Understanding GitOps: Principles, Benefits, and Implementation for Cloud‑Native Application Delivery
This article explains what GitOps is, its core principles such as declarative configuration and versioned state, the operational benefits it brings—including improved visibility, productivity, reliability, and security—and provides step‑by‑step guidance on implementing GitOps workflows for cloud‑native applications.
1 What is GitOps?
GitOps is a set of practices that manage the underlying infrastructure of applications using Git as the single source of truth for declarative configuration, extending DevOps and Infrastructure as Code concepts.
The term was coined by Weaveworks in 2017 to manage Kubernetes deployments, but it now also supports solutions like Terraform.

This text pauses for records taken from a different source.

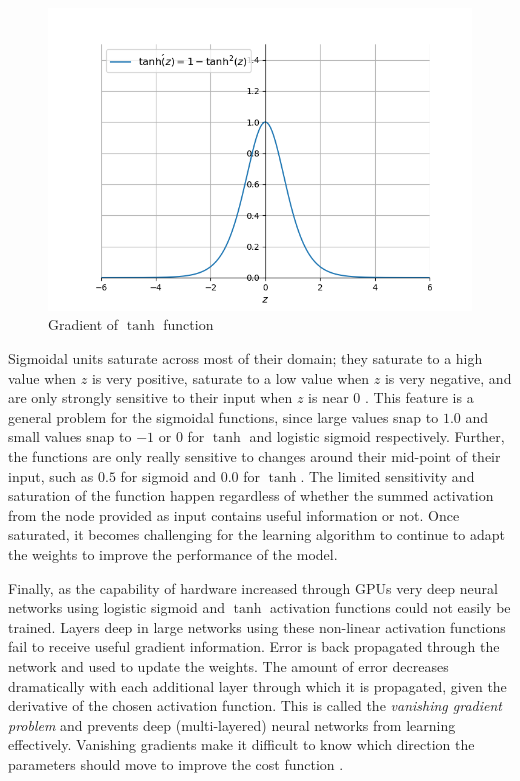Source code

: \documentclass[12pt]{report}
\numberwithin{equation}{section}
\begin{document}
\begin{figure}[htb!]
\centering 
\includegraphics[scale=0.9]{png/tanh_prime.png} 
\caption{Gradient of $\tanh$ function}
\label{fig:tanh_prime}
\end{figure}

Sigmoidal units saturate across most of their domain; they saturate to a high value when $z$ is very positive, saturate to a low value when $z$ is very negative, and are only strongly sensitive to their input when $z$ is near $0$ \textbf{\cite[p.~195]{10.5555/3086952}}. This feature is a general problem for the sigmoidal functions, since large values snap to $1.0$ and small values snap to $-1$ or $0$ for $\tanh$ and logistic sigmoid respectively. Further, the functions are only really sensitive to changes around their mid-point of their input, such as $0.5$ for sigmoid and $0.0$ for $\tanh$. The limited sensitivity and saturation of the function happen regardless of whether the summed activation from the node provided as input contains useful information or not. Once saturated, it becomes challenging for the learning algorithm to continue to adapt the weights to improve the performance of the model. 

Finally, as the capability of hardware increased through GPUs very deep neural networks using logistic sigmoid and $\tanh$ activation functions could not easily be trained. Layers deep in large networks using these non-linear activation functions fail to receive useful gradient information. Error is back propagated through the network and used to update the weights. The amount of error decreases dramatically with each additional layer through which it is propagated, given the derivative of the chosen activation function. This is called the \textit{vanishing gradient problem} and prevents deep (multi-layered) neural networks from learning effectively. Vanishing gradients make it difficult to know which direction the parameters should move to improve the cost function \textbf{\cite[p.~290]{10.5555/3086952}}.
\end{document}
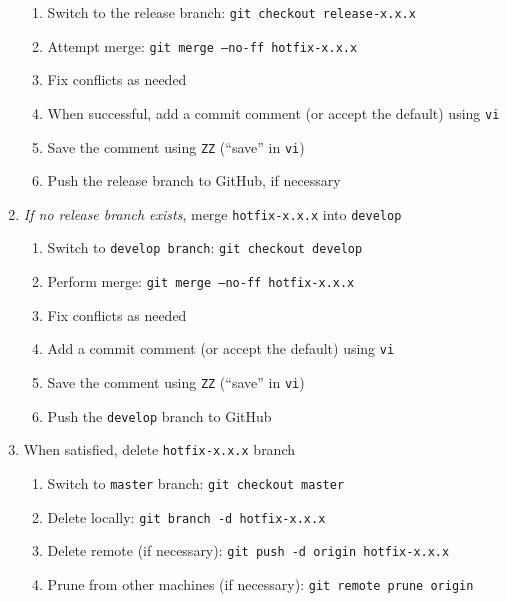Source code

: \documentclass{article}
\begin{document}
\begin{enumerate}
\begin{enumerate}
    \item Switch to the release branch: \texttt{git checkout release-x.x.x} 

    \item Attempt merge: \texttt{git merge --no-ff hotfix-x.x.x}
	
	\item Fix conflicts as needed
	
	\item When successful, add a commit comment (or accept the default) using \texttt{vi} 
	
	\item Save the comment using \texttt{ZZ} (``save'' in \texttt{vi})
	
	\item Push the release branch to GitHub, if necessary

  \end{enumerate}
  \item \emph{If no release branch exists}, merge \texttt{hotfix-x.x.x} into \texttt{develop} 
  \begin{enumerate}

    \item Switch to \texttt{develop branch}: \texttt{git checkout develop} 

    \item Perform merge: \texttt{git merge --no-ff hotfix-x.x.x} 
	
	\item Fix conflicts as needed
	
	\item Add a commit comment (or accept the default) using \texttt{vi} 
	
	\item Save the comment using \texttt{ZZ} (``save'' in \texttt{vi})
	
	\item Push the \texttt{develop} branch to GitHub 

  \end{enumerate}
  \item When satisfied, delete \texttt{hotfix-x.x.x} branch
  \begin{enumerate}

    \item Switch to \texttt{master} branch: \texttt{git checkout master}

    \item Delete locally: \texttt{git branch -d hotfix-x.x.x}

    \item Delete remote (if necessary): \texttt{git push -d origin hotfix-x.x.x} 

	\item Prune from other machines (if necessary): \texttt{git remote prune origin} 

  \end{enumerate}
  

\end{enumerate}
\end{document}

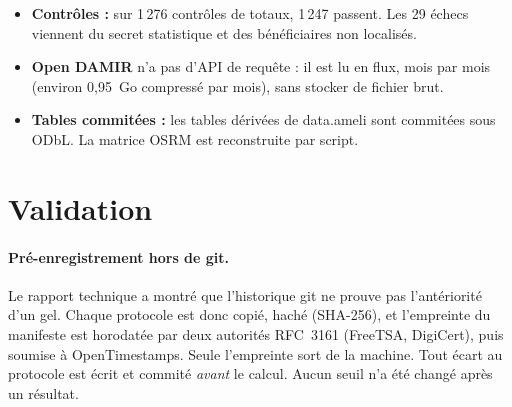 \documentclass[11pt]{article}
\begin{document}
\begin{itemize}
  \item \textbf{Contrôles :} sur 1\,276 contrôles de totaux, 1\,247 passent\mesure{}. Les 29 échecs viennent du
        secret statistique et des bénéficiaires non localisés.
  \item \textbf{Open DAMIR} n'a pas d'API de requête : il est lu en flux, mois par mois (environ 0,95~Go compressé
        par mois\mesure{}), sans stocker de fichier brut.
  \item \textbf{Tables commitées :} les tables dérivées de data.ameli sont commitées sous ODbL. La matrice OSRM est
        reconstruite par script.
\end{itemize}

\section{Validation}\label{sec:validation}
\paragraph{Pré-enregistrement hors de git.} Le rapport technique a montré que l'historique git ne prouve pas
l'antériorité d'un gel. Chaque protocole est donc copié, haché (SHA-256), et l'empreinte du manifeste est horodatée
par deux autorités RFC~3161 (FreeTSA, DigiCert), puis soumise à OpenTimestamps. Seule l'empreinte sort de la machine.
Tout écart au protocole est écrit et commité \emph{avant} le calcul. Aucun seuil n'a été changé après un résultat.
\end{document}
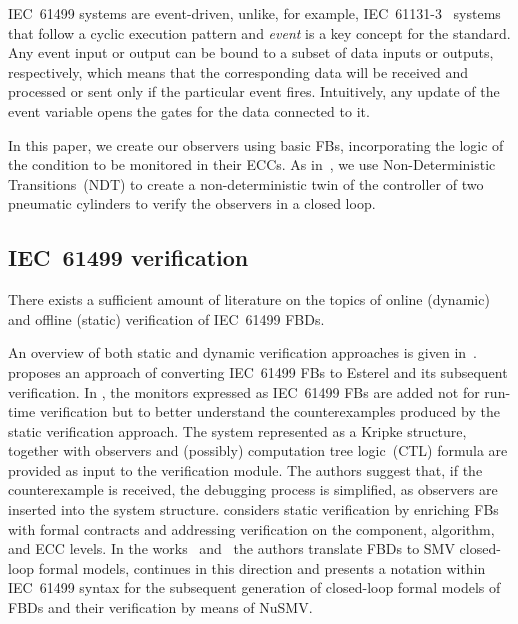 \begin{bibunit}
IEC~61499 systems are event-driven, unlike, for example, \mbox{IEC~61131-3}~\cite{tiegelkamp1995iec} systems that follow a cyclic execution pattern and \emph{event} is a key concept for the standard. Any event input or output can be bound to a subset of data inputs or outputs, respectively, which means that the corresponding data will be received and processed or sent only if the particular event fires. Intuitively, any update of the event variable opens the gates for the data connected to it.

In this paper, we create our observers using basic FBs, incorporating the logic of the condition to be monitored in their ECCs. As in~\cite{toolchain}, we use Non-Deterministic Transitions~(NDT) to create a non-deterministic twin of the controller of two pneumatic cylinders to verify the observers in a closed loop.



\subsection{IEC~61499 verification}
There exists a sufficient amount of literature on the topics of online (dynamic) and offline (static) verification of IEC~61499 FBDs. 

An overview of both static and dynamic verification approaches is given in~\cite{15blech2016comparison}.
\cite{12yoong2010verifying} proposes an approach of converting IEC~61499 FBs to Esterel and its subsequent verification.
In \cite{13yoong2015verification,14bhatti2011observer}, the monitors expressed as IEC~61499 FBs are added not for run-time verification but to better understand the counterexamples produced by the static verification approach. The system represented as a Kripke structure, together with observers and (possibly) computation tree logic~(CTL) formula are provided as input to the verification module. The authors suggest that, if the counterexample is received, the debugging process is simplified, as observers are inserted into the system structure.
\cite{11lindgren2016contract} considers static verification by enriching FBs with formal contracts and addressing verification on the component, algorithm, and ECC levels. In the works~\cite{agn_case_study} and~\cite{agnostic} the authors translate FBDs to SMV closed-loop formal models, \cite{toolchain} continues in this direction and presents a notation within IEC~61499 syntax for the subsequent generation of closed-loop formal models of FBDs and their verification by means of NuSMV. 



\end{bibunit}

GitOps aims to simplify development by providing reproducible infrastructure with proper state management, improving overall visibility and reducing operational overhead.
Increased overall visibility
Reduced management overhead of application infrastructure
Developers or operations teams declare infrastructure as code in Git, create pull requests for changes, and trigger CI/CD pipelines to update the infrastructure automatically.
GitOps also offers flexibility to choose any tools, technologies, or platforms while applying the same DevOps practices.
2 Principles of GitOps
Declarative Systems
The entire system is defined declaratively, focusing on the desired state rather than the steps to achieve it, allowing easy storage of state in Git for deployment and rollback.
Versioned System State in Git
All declarative states are stored in a version‑control system, providing a single source of truth that enables troubleshooting, auditing, and rollback.
Automatic Application of Changes After Approval
When a pull or merge request is created, it is validated and, once approved, the changes are automatically applied, favoring immediate automated deployment.
3 Benefits of the GitOps Approach
Ease of Infrastructure Management
GitOps integrates infrastructure into CI/CD pipelines, allowing rapid testing and deployment of changes using tools such as CI/CD platforms, automated deployment, and shorter feedback loops.
Increased Productivity
Source‑controlled, validated infrastructure reduces configuration errors, saves time for operations teams, and enables multiple teams to work on different parts of the infrastructure without interference.
Improved Reliability and Stability
Version‑controlled infrastructure changes are validated, reducing errors; auditability and rollback capabilities further enhance stability.
GitOps also helps identify and quickly remediate drift between declared and actual infrastructure.
Standardization
It promotes standardized end‑to‑end workflows, code structure, documentation, and testing methods, leading to fully reproducible infrastructure configurations.
Enhanced Security
GitOps tracks all infrastructure changes in Git, providing audit trails, responsible user identification, deployment timestamps, affected resources, and reduces credential exposure by limiting direct access to resources.
4 How to Implement GitOps
If your organization already uses Git for source control and has a DevOps pipeline, adding GitOps is straightforward: add infrastructure code to a Git repository and configure the CI/CD pipeline to include it.
For a fresh start, choose a Git repository (GitHub, Bitbucket, GitLab, etc.) and a CI/CD platform (Jenkins, CircleCI, Bitbucket Pipelines, GitLab Pipelines). The goal is to automate delivery and create a clear workflow between the Git repo and the infrastructure platform.
The GitOps operator (e.g., Kubernetes operator, Terraform Cloud Operator, Azure Services Operator) acts as the bridge between the pipeline and the infrastructure.
5 GitOps Workflow
Infrastructure engineers declare infrastructure as code, push it to Git, and create a pull request. After review and approval, the CI/CD pipeline triggers the GitOps operator, which compares the current state with the desired state and reconciles any differences, automatically provisioning the required infrastructure.
This process can be extended to multiple environments (staging, production) for additional safety.
6 GitOps Example
A web application experiences a traffic surge, causing performance issues. Using GitOps, the delivery team defines a resource increase, pushes the change to Git, and after review, the change is automatically applied, scaling the infrastructure to meet demand.
If deployment fails, GitOps enables rapid rollback to the previous state, allowing the team to correct the issue and redeploy.
7 Simplified Automated Pipeline
GitOps transforms manual, complex infrastructure tasks into a streamlined automated pipeline, improving visibility, reliability, and stability while reducing operational effort.